Weiming Guo's ARIA project:SQL Queries over Python Objects using an Embedded Column-Based Relational Database
Modern data science applications require support for a variety of statistical operations, such as linear algebra. As traditional database engines are not equipped to support such operational primitives, the most common approach employed by data scientists is to export data outside of the database into a specialized statistical system that is tailored to support the data processing needs of the data scientists. This approach results in the duplication of data from a centralized database repository and various related overheads such as those involving data transfer. The database community has been trying to evolve the database capabilities to make in-database computation of data science workflows an attractive option.
A very recent initiative in this aspect is the AIDA data science framework that allows data scientists to write interactive Python based data analysis from their client-based computer workstations, which is transparently executed in a remote relational database management system (RDBMS) which holds the source data. AIDA’s server uses an embedded Python interpreter that resides inside the RDBMS to manage its computations. While internally, AIDA uses NumPy to perform statistical computations, it relies on the host RDBMS for relational (SQL) operations. Although the data structures used in statistical systems and a RDBMS are relatively similar, the fundamental differences in the data storage and processing needs of these systems mean they do not seamlessly integrate well with each other, requiring data format conversions between the systems. Existing research has shown that using databases that use columnar storage (each column stored as a separate array of its own) reduces the need for such conversions as the underlying data structures are very similar to that of the statistical systems. This summer, my research focused on exploring how these benefits offered by column-based databases could be leveraged for AIDA’s implementations on row-based databases such as PostgreSQL, where all the data for a record is stored continuously as a separate array and is therefore different from the storage format employed by the statistical systems.

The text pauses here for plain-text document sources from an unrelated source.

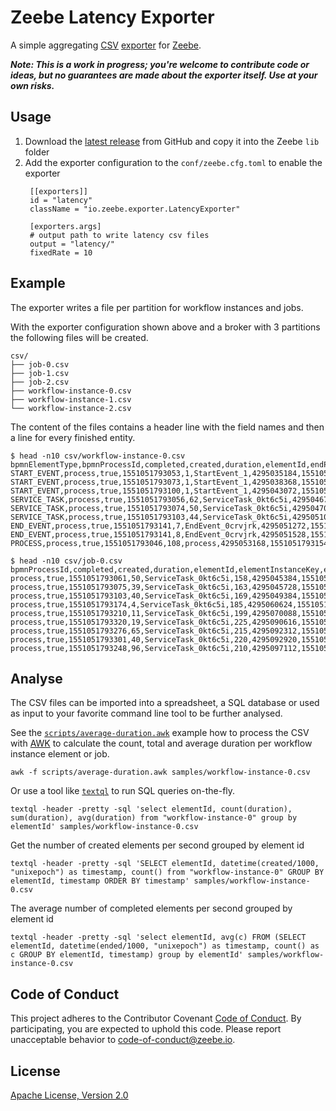 # Zeebe Latency Exporter

A simple aggregating [CSV] [exporter] for [Zeebe].

_**Note: This is a work in progress; you're welcome to contribute code or ideas, but no guarantees are made about the exporter itself.
Use at your own risks.**_

## Usage

1. Download the [latest release] from GitHub and copy it into the Zeebe `lib`
folder
2. Add the exporter configuration to the `conf/zeebe.cfg.toml` to enable the
   exporter
   ```
    [[exporters]]
    id = "latency"
    className = "io.zeebe.exporter.LatencyExporter"
    
    [exporters.args]
    # output path to write latency csv files
    output = "latency/"
    fixedRate = 10
   ```

## Example

The exporter writes a file per partition for workflow instances and jobs.

With the exporter configuration shown above and a broker with 3 partitions the
following files will be created.

```
csv/
├── job-0.csv
├── job-1.csv
├── job-2.csv
├── workflow-instance-0.csv
├── workflow-instance-1.csv
└── workflow-instance-2.csv
```

The content of the files contains a header line with the field names and then
a line for every finished entity.

```
$ head -n10 csv/workflow-instance-0.csv
bpmnElementType,bpmnProcessId,completed,created,duration,elementId,endPosition,ended,flowScopeKey,key,partition,startPosition,version,workflowInstanceKey,workflowKey
START_EVENT,process,true,1551051793053,1,StartEvent_1,4295035184,1551051793054,155,156,0,4295034440,1,155,1
START_EVENT,process,true,1551051793073,1,StartEvent_1,4295038368,1551051793074,160,161,0,4295037624,1,160,1
START_EVENT,process,true,1551051793100,1,StartEvent_1,4295043072,1551051793101,166,167,0,4295042328,1,166,1
SERVICE_TASK,process,true,1551051793056,62,ServiceTask_0kt6c5i,4295046760,1551051793118,155,158,0,4295035704,1,155,1
SERVICE_TASK,process,true,1551051793074,50,ServiceTask_0kt6c5i,4295047024,1551051793124,160,163,0,4295038888,1,160,1
SERVICE_TASK,process,true,1551051793103,44,ServiceTask_0kt6c5i,4295051008,1551051793147,166,169,0,4295043592,1,166,1
END_EVENT,process,true,1551051793141,7,EndEvent_0crvjrk,4295051272,1551051793148,155,174,0,4295048872,1,155,1
END_EVENT,process,true,1551051793141,8,EndEvent_0crvjrk,4295051528,1551051793149,160,175,0,4295049128,1,160,1
PROCESS,process,true,1551051793046,108,process,4295053168,1551051793154,-1,155,0,4295033960,1,155,1
```

```
$ head -n10 csv/job-0.csv
bpmnProcessId,completed,created,duration,elementId,elementInstanceKey,endPosition,ended,key,partition,startPosition,type,"workflowDefinitionVersion",workflowInstanceKey,workflowKey
process,true,1551051793061,50,ServiceTask_0kt6c5i,158,4295045384,1551051793111,159,0,4295036576,task,1,155,1
process,true,1551051793075,39,ServiceTask_0kt6c5i,163,4295045728,1551051793114,164,0,4295039760,task,1,160,1
process,true,1551051793103,40,ServiceTask_0kt6c5i,169,4295049384,1551051793143,170,0,4295044464,task,1,166,1
process,true,1551051793174,4,ServiceTask_0kt6c5i,185,4295060624,1551051793178,186,0,4295058872,task,1,181,1
process,true,1551051793210,11,ServiceTask_0kt6c5i,199,4295070088,1551051793221,201,0,4295068512,task,1,196,1
process,true,1551051793320,19,ServiceTask_0kt6c5i,225,4295090616,1551051793339,226,0,4295085864,task,1,222,1
process,true,1551051793276,65,ServiceTask_0kt6c5i,215,4295092312,1551051793341,216,0,4295079496,task,1,212,1
process,true,1551051793301,40,ServiceTask_0kt6c5i,220,4295092920,1551051793341,221,0,4295082680,task,1,217,1
process,true,1551051793248,96,ServiceTask_0kt6c5i,210,4295097112,1551051793344,211,0,4295076312,task,1,207,1
```

## Analyse

The CSV files can be imported into a spreadsheet, a SQL database or used as
input to your favorite command line tool to be further analysed.

See the [`scripts/average-duration.awk`] example how to process the CSV with
[AWK] to calculate the count, total and average duration per workflow instance
element or job.

```
awk -f scripts/average-duration.awk samples/workflow-instance-0.csv
```

Or use a tool like [`textql`] to run SQL queries on-the-fly.

```
textql -header -pretty -sql 'select elementId, count(duration), sum(duration), avg(duration) from "workflow-instance-0" group by elementId' samples/workflow-instance-0.csv
```

Get the number of created elements per second grouped by element id

```
textql -header -pretty -sql 'SELECT elementId, datetime(created/1000, "unixepoch") as timestamp, count() from "workflow-instance-0" GROUP BY elementId, timestamp ORDER BY timestamp' samples/workflow-instance-0.csv
```

The average number of completed elements per second grouped by element id

```
textql -header -pretty -sql 'select elementId, avg(c) FROM (SELECT elementId, datetime(ended/1000, "unixepoch") as timestamp, count() as c GROUP BY elementId, timestamp) group by elementId' samples/workflow-instance-0.csv
```

## Code of Conduct

This project adheres to the Contributor Covenant [Code of
Conduct](/CODE_OF_CONDUCT.md). By participating, you are expected to uphold
this code. Please report unacceptable behavior to code-of-conduct@zeebe.io.

## License

[Apache License, Version 2.0](/LICENSE)

[Zeebe]: https://zeebe.io
[exporter]: https://docs.zeebe.io/basics/exporters.html
[CSV]: https://en.wikipedia.org/wiki/Comma-separated_values
[latest release]: https://github.com/zeebe-io/zeebe-csv-exporter/releases
[AWK]: https://www.gnu.org/software/gawk/manual/gawk.html
[`scripts/average-duration.awk`]: scripts/average-duration.awk
[`textql`]: https://github.com/dinedal/textql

As a computer science major junior with a particular interest in database and data science, I was immediately drawn to the research “SQL Queries over Python Object Using an Embedded Column-based Relational Database.” When I first saw the post on MyCourses, I was attracted by the design of the AIDA framework, which allows data scientists to write interactive Python based data analysis from client-based computer workstations, but transparently shifts the computation to a remote relational database management system (RDBMS), performing them near-data. Moreover, I was excited by the goal of the research: to reduce the cost of data format conversions between statistical systems and RDBMS, thus improving the efficiency of data processing. In addition, I was a junior student who had never conducted research. I hoped that helping Dr. Joseph D’silva with his research would increase my interest in research as well as aid in making decisions about my future education and career.
There were many highlights of my research in this summer. At first, I was entirely new to Python, which was the AIDA framework's primary language. With the previous experience of learning Java, I spent only two weeks learning Python, and then I spent only one week to understand the implementation of AIDA framework, which was an outstanding achievement for me. Moreover, I also learned many debug methods and Linux commands with the help of Prof. Dsilva. During the research, I was constantly motivated to acquire new skills and apply them in practice, which helped me make rapid progress with my academic studies.
The biggest challenge I faced this summer was failing to implement my initial approach, which was to embed a columnar database to AIDA framework. The high-level idea was to use this embedded database for queries on data that had been materialized in the statistical system, as this would reduce the need for data conversion costs associated with passing it to the host database. However, the embedded columnar database did not integrate well with PostgreSQL when I initialized it inside AIDA framework. As such, I decided to try another approach, which was to create two AIDA servers for both MonetDB and PostgreSQL and use MonetDB AIDA for queries over materialized data. Eventually, the second approach was implemented successfully.
It is my great honour to be selected as one of the 2020 ARIA scholarship recipients at 山ǿ. I would like to thank Mr. Harry Samuel for his generosity and investment in my future. Thanks to his scholarship, I have had the opportunity to learn about the workflow of research and acquire many research skills, which makes me more convinced that I want to attend graduate school to broaden my knowledge and undertake more academic achievements.